Campaigners are turning the screws on Jeremy Hunt ahead of a Lords vote which some say would privatise the NHS.
Voluntary groups have accused the health secretary of driving them out of the health service altogether by allowing companies to bid for NHS services.
The news was seized on by shadow health secretary Andy Burnham, who said campaigners needed to lend the opposition support to maximise the chances of the Lords voting down the legislation.
"Need your help. 6 days to Lords vote on NHS privatisation," he wrote on Twitter this morning.
"Coalition doesn't have your permission to put NHS up for sale. Let's remind them."
A coalition of charities, including Marie Curie Cancer Care, Sue Ryder and Help for Hospices, wrote a briefing document seen by the Financial Times highlighting the effect the new changes would have on their operations.

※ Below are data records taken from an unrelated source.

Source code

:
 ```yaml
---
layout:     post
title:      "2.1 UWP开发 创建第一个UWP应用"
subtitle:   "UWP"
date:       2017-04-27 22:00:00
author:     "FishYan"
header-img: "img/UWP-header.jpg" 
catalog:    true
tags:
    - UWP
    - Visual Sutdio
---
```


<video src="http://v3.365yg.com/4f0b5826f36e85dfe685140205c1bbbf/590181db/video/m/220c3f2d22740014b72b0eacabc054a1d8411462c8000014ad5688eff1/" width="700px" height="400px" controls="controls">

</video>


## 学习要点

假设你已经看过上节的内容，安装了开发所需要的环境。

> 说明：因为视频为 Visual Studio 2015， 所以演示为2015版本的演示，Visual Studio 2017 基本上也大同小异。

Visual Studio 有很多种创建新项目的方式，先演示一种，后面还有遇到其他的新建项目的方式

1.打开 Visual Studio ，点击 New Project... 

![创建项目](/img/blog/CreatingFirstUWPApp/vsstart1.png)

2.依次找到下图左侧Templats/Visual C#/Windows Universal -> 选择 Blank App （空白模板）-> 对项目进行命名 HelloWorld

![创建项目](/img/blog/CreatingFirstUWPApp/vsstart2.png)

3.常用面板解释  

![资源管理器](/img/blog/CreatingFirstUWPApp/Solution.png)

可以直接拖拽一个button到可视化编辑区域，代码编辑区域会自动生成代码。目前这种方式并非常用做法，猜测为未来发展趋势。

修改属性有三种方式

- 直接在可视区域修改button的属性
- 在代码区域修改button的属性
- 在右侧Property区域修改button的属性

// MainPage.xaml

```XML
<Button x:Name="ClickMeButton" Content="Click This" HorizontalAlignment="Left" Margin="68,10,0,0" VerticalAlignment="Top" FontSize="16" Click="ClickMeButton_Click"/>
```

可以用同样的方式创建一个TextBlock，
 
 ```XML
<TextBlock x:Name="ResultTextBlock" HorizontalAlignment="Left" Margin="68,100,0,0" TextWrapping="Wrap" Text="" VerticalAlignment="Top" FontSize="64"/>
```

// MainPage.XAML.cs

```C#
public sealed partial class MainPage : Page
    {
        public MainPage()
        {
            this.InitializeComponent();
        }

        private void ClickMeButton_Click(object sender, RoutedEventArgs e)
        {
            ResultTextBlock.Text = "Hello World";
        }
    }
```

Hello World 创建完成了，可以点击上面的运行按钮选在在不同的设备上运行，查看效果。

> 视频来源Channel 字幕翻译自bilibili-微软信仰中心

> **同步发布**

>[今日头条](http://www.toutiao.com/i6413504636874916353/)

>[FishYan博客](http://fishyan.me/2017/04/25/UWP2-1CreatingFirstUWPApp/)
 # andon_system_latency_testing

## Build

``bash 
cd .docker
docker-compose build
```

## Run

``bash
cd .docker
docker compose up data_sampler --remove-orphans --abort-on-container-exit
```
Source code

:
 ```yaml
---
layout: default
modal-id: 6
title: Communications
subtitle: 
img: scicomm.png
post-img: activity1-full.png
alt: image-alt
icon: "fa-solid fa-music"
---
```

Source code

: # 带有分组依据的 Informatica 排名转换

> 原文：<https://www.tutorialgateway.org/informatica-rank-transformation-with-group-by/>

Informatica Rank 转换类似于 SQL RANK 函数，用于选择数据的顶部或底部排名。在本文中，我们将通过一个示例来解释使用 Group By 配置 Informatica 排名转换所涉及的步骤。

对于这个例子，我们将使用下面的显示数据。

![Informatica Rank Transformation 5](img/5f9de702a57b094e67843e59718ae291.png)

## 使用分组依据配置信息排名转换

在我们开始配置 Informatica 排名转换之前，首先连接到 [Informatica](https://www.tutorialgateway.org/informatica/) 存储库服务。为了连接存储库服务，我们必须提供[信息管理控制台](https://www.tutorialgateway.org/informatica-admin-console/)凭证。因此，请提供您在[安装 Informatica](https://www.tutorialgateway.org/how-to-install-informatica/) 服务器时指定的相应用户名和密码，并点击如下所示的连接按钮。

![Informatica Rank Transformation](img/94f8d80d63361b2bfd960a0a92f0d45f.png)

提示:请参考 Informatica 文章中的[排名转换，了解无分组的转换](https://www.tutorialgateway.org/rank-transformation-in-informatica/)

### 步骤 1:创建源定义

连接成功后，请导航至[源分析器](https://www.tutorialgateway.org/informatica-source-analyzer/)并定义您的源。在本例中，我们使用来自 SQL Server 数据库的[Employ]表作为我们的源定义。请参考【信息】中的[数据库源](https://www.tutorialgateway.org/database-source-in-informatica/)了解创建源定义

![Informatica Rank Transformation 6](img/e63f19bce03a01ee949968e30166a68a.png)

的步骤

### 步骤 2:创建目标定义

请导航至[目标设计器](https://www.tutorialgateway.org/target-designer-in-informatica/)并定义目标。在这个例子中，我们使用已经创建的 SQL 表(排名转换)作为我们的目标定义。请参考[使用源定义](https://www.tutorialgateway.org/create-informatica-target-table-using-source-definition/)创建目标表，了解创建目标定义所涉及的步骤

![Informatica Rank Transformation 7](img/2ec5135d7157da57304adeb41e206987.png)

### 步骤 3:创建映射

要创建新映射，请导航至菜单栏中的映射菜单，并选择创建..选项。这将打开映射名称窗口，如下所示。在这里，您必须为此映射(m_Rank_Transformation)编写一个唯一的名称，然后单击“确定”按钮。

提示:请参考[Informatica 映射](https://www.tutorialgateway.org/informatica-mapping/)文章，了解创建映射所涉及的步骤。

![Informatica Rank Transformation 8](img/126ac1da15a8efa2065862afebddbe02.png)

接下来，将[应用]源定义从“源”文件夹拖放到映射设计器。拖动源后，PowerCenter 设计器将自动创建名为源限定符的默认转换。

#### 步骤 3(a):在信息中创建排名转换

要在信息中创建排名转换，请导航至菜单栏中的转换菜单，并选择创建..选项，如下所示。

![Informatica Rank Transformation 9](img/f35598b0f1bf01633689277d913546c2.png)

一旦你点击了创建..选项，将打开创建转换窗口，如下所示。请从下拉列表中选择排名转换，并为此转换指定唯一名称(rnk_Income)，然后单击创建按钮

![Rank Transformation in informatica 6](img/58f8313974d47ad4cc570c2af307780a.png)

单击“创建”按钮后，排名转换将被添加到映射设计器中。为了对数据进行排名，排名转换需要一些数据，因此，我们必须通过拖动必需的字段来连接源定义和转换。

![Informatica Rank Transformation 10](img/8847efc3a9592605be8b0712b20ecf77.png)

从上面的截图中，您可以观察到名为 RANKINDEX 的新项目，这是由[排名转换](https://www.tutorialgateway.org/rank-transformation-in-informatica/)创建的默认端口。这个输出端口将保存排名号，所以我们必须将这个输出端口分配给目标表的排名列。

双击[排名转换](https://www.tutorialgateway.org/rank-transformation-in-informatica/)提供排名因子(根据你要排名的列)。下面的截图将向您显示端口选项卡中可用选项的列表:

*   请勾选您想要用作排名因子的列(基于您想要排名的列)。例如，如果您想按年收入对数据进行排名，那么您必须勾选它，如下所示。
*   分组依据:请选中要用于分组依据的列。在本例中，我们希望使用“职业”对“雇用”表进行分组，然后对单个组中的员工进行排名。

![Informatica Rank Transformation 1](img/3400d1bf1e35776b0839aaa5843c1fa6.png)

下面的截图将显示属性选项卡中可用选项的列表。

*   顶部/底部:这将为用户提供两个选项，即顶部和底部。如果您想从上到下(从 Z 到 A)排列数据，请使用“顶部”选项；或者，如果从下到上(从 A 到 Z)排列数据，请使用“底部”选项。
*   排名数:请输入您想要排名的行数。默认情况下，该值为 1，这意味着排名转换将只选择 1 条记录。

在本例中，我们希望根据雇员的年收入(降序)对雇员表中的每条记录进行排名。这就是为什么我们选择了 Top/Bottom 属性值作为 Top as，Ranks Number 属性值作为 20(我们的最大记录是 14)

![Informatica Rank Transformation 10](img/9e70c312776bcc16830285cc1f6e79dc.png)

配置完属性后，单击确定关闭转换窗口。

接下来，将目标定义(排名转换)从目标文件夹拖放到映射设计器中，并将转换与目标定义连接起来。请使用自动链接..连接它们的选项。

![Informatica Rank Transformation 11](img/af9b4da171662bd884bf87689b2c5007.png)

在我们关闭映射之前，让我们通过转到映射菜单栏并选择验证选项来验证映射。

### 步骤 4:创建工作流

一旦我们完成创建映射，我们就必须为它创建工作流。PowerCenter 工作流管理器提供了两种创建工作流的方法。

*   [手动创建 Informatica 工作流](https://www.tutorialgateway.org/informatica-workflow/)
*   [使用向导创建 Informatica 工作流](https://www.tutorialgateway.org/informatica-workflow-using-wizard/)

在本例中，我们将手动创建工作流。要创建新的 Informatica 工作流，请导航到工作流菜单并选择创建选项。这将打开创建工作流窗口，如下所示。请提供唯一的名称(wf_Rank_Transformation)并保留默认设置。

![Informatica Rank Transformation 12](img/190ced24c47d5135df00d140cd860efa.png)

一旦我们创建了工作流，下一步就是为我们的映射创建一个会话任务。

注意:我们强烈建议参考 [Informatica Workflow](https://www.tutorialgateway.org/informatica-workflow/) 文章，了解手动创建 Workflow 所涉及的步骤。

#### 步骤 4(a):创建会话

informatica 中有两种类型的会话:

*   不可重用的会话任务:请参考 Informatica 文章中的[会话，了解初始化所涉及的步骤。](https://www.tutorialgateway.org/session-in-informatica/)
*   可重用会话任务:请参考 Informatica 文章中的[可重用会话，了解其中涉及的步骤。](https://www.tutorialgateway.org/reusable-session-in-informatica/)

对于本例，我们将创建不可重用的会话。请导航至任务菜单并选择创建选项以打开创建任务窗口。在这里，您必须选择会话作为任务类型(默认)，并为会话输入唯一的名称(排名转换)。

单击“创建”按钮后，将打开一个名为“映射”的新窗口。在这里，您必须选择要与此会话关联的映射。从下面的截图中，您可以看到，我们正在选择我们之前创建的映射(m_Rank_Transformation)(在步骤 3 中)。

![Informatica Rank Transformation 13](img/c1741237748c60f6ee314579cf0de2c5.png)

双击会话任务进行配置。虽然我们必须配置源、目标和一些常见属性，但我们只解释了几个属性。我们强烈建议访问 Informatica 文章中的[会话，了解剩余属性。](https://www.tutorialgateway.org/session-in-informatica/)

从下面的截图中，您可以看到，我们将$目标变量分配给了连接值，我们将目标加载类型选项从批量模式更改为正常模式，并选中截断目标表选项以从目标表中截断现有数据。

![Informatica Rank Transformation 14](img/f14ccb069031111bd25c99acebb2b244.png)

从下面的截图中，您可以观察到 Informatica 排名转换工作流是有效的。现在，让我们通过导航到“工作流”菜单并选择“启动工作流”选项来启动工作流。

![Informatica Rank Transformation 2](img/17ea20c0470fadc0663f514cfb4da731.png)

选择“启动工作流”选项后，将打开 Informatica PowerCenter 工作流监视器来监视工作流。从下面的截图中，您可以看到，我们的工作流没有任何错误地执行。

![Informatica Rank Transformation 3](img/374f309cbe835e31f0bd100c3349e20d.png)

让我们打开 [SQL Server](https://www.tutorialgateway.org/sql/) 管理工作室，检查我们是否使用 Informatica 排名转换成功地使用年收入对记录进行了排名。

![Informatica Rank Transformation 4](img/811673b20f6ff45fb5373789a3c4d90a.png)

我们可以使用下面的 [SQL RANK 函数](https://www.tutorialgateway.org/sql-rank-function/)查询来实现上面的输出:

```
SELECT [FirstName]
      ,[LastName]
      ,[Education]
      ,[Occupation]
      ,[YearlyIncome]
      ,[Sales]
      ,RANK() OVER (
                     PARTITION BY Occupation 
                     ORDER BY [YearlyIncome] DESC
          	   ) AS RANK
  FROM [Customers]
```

"If the voluntary sector is forced out of the market then this will have a negative impact on patients and families and also the communities in which they live," they said.
It may appear as if the legislative programme for the NHS reform has been going on for years, but the original plans held very little detail about precisely how services would be tendered out.
In effect, the original debate over NHS reforms under Andrew Lansley - which were so controversial they had to be paused while the prime minister tried to save them – was conducted with precious little detail about how the plans would operate in practice.
The detail of how tendering would take place was revealed when the government published Section 75 earlier this year. This secondary legislation appeared to force GP consortia to offer services to private firms and deny them the chance to stick with current providers.
Campaigners said that will leave the public sector with all the expensive, complex services while the private sector took the cheaper, easier alternatives – effectively gutting the NHS and privatising the majority of services.
An initial piece of legislation to that effect was withdrawn following sustained protest, but campaigners say the reworded text provides few assurances.
The new legislation stipulates that all services must be offered to private firms unless GPs are sure they can only be provided by the current supplier. Experts warn that standard of proof would be very hard to provide.
A Lords committee recently concluded the new wording did little to alleviate concerns about the original legislation.